Friday, March 7, 2014

Life is Without Meaning and so Is Advertising

This posting may be of limited interest. A friend who is in advertising strongly suggested I read "Absolute Advertising: Ground-Zero Advertising," a chapter from Simulacra and Simulation, a small and intense collection (1981) of essays by French philosopher Jean Baudrillard. As is demanded of the French, Baudrillard is cynical. I'm not sure there is are counter arguments to his contention that the meaning we may find in life is scorned and ignored by advertising, although he did, as they say, paint with a broad brush, offering few specifics. Except for the majesty of Las Vegas, rising from the desert every day, sinking into its darkness at night. I offer the image, not his, dare I write, nostalgia.

I tend to argue with my reading, explain lapses in perspective to writers. And then, as I did reading this chapter, I argue with myself to not argue, just read. The essay is eight pages. Elegantly dismissive. And not about to give ground. For my own benefit, I copied a few quotes. Consider this posting a Notes to Self or a reminder to fight for meaning. The culture is dissolving its own importance.

from the essay

Advertising, therefore, like information: destroyer of intensities, accelerator of inertia.
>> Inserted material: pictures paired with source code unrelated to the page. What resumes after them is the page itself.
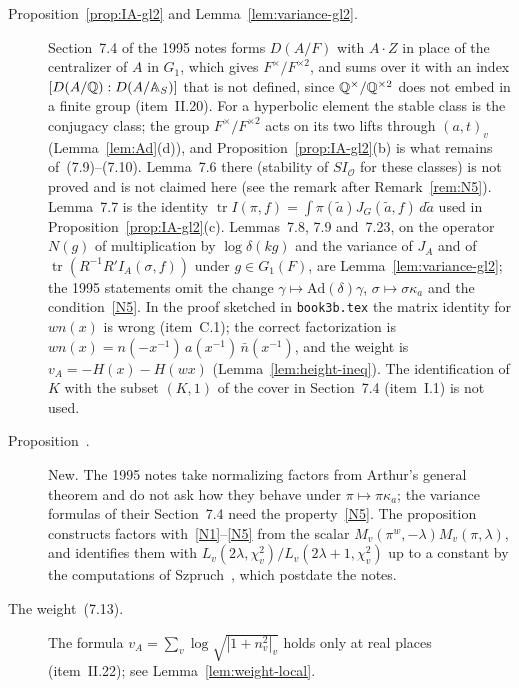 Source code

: \begin{description}
\item[Proposition~\ref{prop:IA-gl2} and Lemma~\ref{lem:variance-gl2}.] Section~7.4 of the 1995 notes forms $D(A/F)$ with $A\cdot Z$ in place of the centralizer of $A$ in $G_1$, which gives $F^\times/F^{\times2}$, and sums over it with an index $[D(A/\Q):D(A/\A_S)]$ that is not defined, since $\Q^\times/\Q^{\times2}$ does not embed in a finite group (item~II.20). For a hyperbolic element the stable class is the conjugacy class; the group $F^\times/F^{\times2}$ acts on its two lifts through $(a,t)_v$ (Lemma~\ref{lem:Ad}(d)), and Proposition~\ref{prop:IA-gl2}(b) is what remains of~(7.9)--(7.10). Lemma~7.6 there (stability of $SI_{\mathcal O}$ for these classes) is not proved and is not claimed here (see the remark after Remark~\ref{rem:N5}). Lemma~7.7 is the identity $\operatorname{tr}I(\pi,f)=\int\pi(\tilde a)J_G(\tilde a,f)\,d\tilde a$ used in Proposition~\ref{prop:IA-gl2}(c). Lemmas~7.8, 7.9 and~7.23, on the operator $N(g)$ of multiplication by $\log\delta(kg)$ and the variance of $J_A$ and of $\operatorname{tr}(R^{-1}R'I_A(\sigma,f))$ under $g\in G_1(F)$, are Lemma~\ref{lem:variance-gl2}; the 1995 statements omit the change $\gamma\mapsto\mathrm{Ad}(\delta)\gamma$, $\sigma\mapsto\sigma\kappa_a$ and the condition~\ref{N5}. In the proof sketched in \texttt{book3b.tex} the matrix identity for $wn(x)$ is wrong (item~C.1); the correct factorization is $wn(x)=n(-x^{-1})\,a(x^{-1})\,\bar n(x^{-1})$, and the weight is $v_A=-H(x)-H(wx)$ (Lemma~\ref{lem:height-ineq}). The identification of $K$ with the subset $(K,1)$ of the cover in Section~7.4 (item~I.1) is not used.
\item[Proposition~\normref.] New. The 1995 notes take normalizing factors from Arthur's general theorem and do not ask how they behave under $\pi\mapsto\pi\kappa_a$; the variance formulas of their Section~7.4 need the property~\ref{N5}. The proposition constructs factors with~\ref{N1}--\ref{N5} from the scalar $M_v(\pi^w,-\lambda)M_v(\pi,\lambda)$, and identifies them with $L_v(2\lambda,\chi_v^2)/L_v(2\lambda+1,\chi_v^2)$ up to a constant by the computations of Szpruch~\cite{Sz09,Sz16}, which postdate the notes.

\item[The weight~(7.13).] The formula $v_A=\sum_v\log\sqrt{|1+n_v^2|_v}$ holds only at real places (item~II.22); see Lemma~\ref{lem:weight-local}.


\end{description}
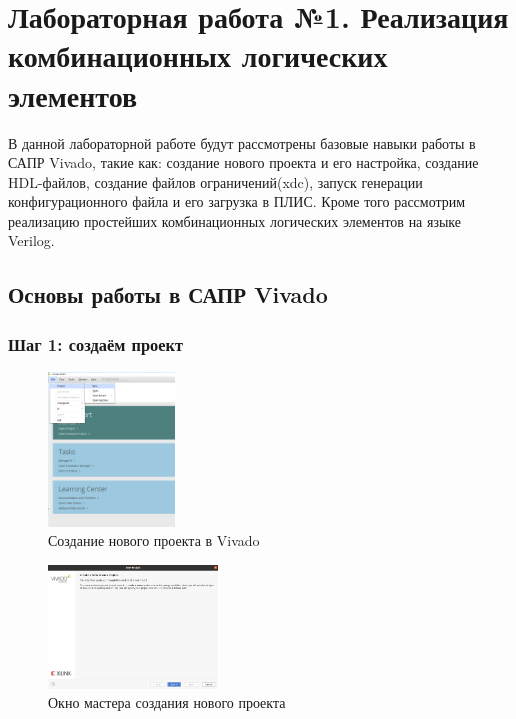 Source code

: \chapter{Лабораторная работа №1. Реализация комбинационных логических элементов}

В данной лабораторной работе будут рассмотрены базовые навыки работы в САПР Vivado, такие как: создание нового проекта и 
его настройка, создание HDL-файлов, создание файлов ограничений(xdc), запуск генерации конфигурационного файла и его загрузка в ПЛИС.
Кроме того рассмотрим реализацию простейших комбинационных логических элементов на языке Verilog.

\section{Основы работы в САПР Vivado}

\subsection{Шаг 1: создаём проект}

\begin{figure}[!ht]
	\centering
	\includegraphics[width=0.3\textwidth]{image/m_3.png}
	\caption{Создание нового проекта в Vivado}
	\label{l1_new_prj}
\end{figure}

\begin{figure}[!ht]
	\centering
	\includegraphics[width=0.4\textwidth]{image/2}
	\caption{Окно мастера создания нового проекта}
	\label{l1_master}
\end{figure}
It is not that people no longer believe in it [advertising] or that they have accepted it as routine. It is that if its fascination once lay in its power to simplify all languages, today the power is stolen from it by another type of language that is even more simplified and thus more functional: the language of computer science.

...it has both "entered into our customs" and at the same time escaped the social and moral dramaturgy that it still represented twenty years ago.

It is confused with itself (and the eroticism with which it ridiculously cloaks itself is nothing but the autoerotic index of a system that does nothing but designate itself--whence the absurdity of seeing in it an "alienation" of the female body.

There is no longer a staging of the commodity: there is only its obscene and empty form.

Note: the image is from Metropolis in Barcelona. Also note that Baudrillard is smoking, as is required of French philosophers.